The visitors spent Monday morning observing elementary classes, both in classrooms and in the garden. They also spent some time looking around the library and the school bookstore.

 

In the afternoon, the group visited the Atis Fanm Matènwa (Women Artists of Matènwa) arts center. They talked with artisans painting silk scarves and doing embroidery, about the processes of their work and the history of the arts center. On the walk back up to LKM, the visitors and I talked about the importance of mother-tongue education. They compared Haiti to Puerto Rico, which also has a tradition of education in a colonial language (English) rather than the students' native language (Spanish). The visitors said that although all public school in Puerto Rico is now in Spanish, many of the private schools, which are more prestigious, teach in English.
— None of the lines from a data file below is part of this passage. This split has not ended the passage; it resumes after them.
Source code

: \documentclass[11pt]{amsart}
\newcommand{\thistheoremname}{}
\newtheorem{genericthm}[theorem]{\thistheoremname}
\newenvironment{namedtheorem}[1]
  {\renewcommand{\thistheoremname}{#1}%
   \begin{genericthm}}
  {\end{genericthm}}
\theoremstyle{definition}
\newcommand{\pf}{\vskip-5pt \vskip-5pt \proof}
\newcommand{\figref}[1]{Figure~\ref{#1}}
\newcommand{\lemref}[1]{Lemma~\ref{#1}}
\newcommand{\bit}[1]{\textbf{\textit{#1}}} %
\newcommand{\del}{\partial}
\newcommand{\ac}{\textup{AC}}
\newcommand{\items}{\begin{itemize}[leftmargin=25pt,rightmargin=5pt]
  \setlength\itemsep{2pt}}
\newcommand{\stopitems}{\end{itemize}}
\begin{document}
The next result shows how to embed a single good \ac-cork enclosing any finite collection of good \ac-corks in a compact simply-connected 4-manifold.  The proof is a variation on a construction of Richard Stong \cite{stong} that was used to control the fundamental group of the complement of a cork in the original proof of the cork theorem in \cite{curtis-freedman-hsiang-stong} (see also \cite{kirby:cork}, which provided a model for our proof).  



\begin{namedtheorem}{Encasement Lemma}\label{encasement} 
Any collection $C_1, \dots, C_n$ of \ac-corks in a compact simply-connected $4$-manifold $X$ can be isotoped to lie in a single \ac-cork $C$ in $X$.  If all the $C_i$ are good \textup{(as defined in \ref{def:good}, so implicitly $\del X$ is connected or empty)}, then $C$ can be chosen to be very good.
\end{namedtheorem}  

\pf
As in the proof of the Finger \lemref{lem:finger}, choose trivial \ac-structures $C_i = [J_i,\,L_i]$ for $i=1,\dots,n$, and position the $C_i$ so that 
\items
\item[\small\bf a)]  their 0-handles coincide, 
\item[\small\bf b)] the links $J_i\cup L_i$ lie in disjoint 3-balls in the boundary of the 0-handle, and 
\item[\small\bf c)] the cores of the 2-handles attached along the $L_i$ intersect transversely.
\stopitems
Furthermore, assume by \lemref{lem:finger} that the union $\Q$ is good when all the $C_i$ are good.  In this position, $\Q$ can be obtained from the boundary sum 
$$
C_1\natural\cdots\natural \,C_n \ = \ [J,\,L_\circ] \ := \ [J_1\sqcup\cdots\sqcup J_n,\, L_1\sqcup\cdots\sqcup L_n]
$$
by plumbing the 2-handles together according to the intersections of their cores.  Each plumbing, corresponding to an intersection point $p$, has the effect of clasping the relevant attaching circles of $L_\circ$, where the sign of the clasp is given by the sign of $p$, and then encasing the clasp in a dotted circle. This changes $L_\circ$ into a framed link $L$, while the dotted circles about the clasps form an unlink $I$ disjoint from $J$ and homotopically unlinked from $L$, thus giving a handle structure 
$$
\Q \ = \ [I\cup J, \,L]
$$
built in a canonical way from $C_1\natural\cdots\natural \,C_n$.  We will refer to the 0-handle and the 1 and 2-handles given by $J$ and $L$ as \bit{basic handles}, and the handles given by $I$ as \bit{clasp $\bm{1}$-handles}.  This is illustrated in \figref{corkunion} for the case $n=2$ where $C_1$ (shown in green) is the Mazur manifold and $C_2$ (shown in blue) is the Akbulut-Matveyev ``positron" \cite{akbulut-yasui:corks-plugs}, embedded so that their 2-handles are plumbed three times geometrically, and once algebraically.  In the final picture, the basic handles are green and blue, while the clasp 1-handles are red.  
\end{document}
All the visitors talked about how impressed they were with LKM's mother-tongue teaching and learning.

 

Back at the school, the visitors met with Abner Sauveur, LKM's co-founder, and Vana Edmond, who has taught at LKM since it was founded, to talk about the history of the school.

 

 

 

We are very happy that we've made this connection, and hope to have more visitors from the same group in the future!

 

Tuesday of this week was the sixth anniversary of the catastrophic 2010 earthquake in Haiti. Many schools closed for the day to commemorate this. LKM chose to stay open, but to cancel classes. Instead, both primary and secondary school spent time learning and talking about the earthquake.

 

Here are some photos from the high school gwo wonn (large-group meeting). Both students and teachers shared stories of their personal experiences of the earthquake. They also talked about the significance of the earthquake for Haitian history and its meaning for Haitians today. A teacher invited me to contribute, and I shared my experience of the 2010 earthquake from the United States, even though I was far removed from it and only heard about it in the news. 

 

 

 

The Tuesday gwo wonn was an emotional and important meeting for all of us.